In Competition No. 3119 you were invited to submit a poem about yellowhammers.

This sparrow-sized songbird has inspired poetry from John Clare’s lovely ‘The Yellowhammer’s Nest’ to Robert Burns’s unlovely ‘The Yellow, Yellow Yorlin’ (‘But I took her by the waist, an’ laid her down in haste/, For a’ her squakin’ an’ squalin…’)

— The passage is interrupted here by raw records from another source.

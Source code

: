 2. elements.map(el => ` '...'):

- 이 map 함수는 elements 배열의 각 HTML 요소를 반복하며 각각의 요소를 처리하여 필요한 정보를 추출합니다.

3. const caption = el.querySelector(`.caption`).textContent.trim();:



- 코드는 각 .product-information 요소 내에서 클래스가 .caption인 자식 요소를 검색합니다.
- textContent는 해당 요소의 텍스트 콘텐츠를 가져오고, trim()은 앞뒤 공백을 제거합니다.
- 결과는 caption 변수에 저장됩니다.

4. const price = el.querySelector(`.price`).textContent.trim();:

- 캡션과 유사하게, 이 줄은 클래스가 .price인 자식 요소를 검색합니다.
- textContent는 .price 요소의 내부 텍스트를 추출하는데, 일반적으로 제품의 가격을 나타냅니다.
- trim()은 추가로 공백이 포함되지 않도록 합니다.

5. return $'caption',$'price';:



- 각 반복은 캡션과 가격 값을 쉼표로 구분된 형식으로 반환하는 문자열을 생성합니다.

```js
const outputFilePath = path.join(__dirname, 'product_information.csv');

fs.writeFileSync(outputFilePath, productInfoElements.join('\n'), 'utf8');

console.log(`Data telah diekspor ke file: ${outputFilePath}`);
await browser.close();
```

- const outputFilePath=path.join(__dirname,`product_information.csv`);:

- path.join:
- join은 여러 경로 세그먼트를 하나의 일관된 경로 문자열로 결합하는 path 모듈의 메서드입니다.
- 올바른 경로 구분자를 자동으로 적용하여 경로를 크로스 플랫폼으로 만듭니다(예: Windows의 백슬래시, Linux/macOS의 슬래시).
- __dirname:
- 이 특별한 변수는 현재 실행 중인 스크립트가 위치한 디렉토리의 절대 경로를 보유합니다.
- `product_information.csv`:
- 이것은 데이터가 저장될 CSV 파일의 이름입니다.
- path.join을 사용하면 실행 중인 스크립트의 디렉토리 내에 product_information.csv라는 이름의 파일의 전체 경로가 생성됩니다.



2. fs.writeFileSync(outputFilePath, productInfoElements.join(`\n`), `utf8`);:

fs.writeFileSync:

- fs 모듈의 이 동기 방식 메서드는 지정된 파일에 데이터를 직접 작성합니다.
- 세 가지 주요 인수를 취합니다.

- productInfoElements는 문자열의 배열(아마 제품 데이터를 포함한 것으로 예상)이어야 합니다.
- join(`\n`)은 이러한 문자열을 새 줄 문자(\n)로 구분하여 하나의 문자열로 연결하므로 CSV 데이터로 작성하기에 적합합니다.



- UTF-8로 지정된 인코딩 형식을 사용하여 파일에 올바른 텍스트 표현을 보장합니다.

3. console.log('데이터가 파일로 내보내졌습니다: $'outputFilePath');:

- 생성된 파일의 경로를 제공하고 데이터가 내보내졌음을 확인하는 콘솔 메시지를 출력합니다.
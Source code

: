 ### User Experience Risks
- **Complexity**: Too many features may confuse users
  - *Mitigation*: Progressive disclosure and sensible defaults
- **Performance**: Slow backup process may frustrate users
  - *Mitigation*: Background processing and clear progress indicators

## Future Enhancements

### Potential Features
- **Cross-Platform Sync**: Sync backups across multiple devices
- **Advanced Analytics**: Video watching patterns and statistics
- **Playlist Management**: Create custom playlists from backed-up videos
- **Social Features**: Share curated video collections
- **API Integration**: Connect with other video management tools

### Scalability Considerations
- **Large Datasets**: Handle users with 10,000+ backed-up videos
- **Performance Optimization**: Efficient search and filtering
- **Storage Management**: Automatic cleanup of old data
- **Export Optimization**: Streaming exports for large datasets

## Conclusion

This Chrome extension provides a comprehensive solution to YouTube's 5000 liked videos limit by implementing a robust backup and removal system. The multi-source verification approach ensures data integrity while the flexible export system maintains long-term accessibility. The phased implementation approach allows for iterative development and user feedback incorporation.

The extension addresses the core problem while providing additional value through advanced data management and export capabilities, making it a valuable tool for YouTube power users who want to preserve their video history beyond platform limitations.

You took up this challenge with gusto and delivered a top-notch and wide-ranging entry. The winners earn £25 each.
 

A certain subtle, govian fellow,
When asked what code name he preferred,
Chose ‘hammer’ as a striking word
Then made his point by adding ‘yellow’.
For emberiza citrinella
Was a species badly hit
When Brussels’ CAP that didn’t fit
Sabotaged the hedgerow dweller:
The drive to get far bigger yields
Made acreage easier to combine
But helped to cause a sharp decline
In birds that needed hedged-in fields.
The yellowhammer flies alone
While some birds like to flock together:
It’s glad of its distinctive feather
And sings a song that’s all its own.
W.J. Webster
 
‘A happy home of sunshine, flowers and streams,’
Wrote Clare of your abode, yet now we know
That in some grim, worst-case scenario
The poet’s words might be the stuff of dreams.
Though prey to snakes your helpless young might be
The future augurs even worse to fear
As fields are ploughed and hedgerows disappear
And meadows sink beneath a rising sea.
Yes, doom and gloom your happy home might mar,
Yet fear not yellowhammer! Cling to hope,
For one who calmly claims that he can cope
Whate’er befalls comes like a rising star
With yellow, straw-like hair and winsome charm
Who, being keen your needs to satisfy,
Would sooner choose in some damp ditch to die
Than fail to save your happy home from harm.
Alan Millard
 
O hail, blithe emberiza citrinella!
Sing, golden-throated harbinger of doom
And teach us, in the sweetest a capella,
Your amber-lighted prophecies of gloom:
‘A little bit of bread and no French cheese
And shortages of blushful Hippocrene!
Quorn? Quinoa? Avocados? Prawns? No more!’
Each warbling warning wafting on the breeze
Is waved away: ‘Worst Case is what they mean!’
But the songbird’s singing like it knows the score.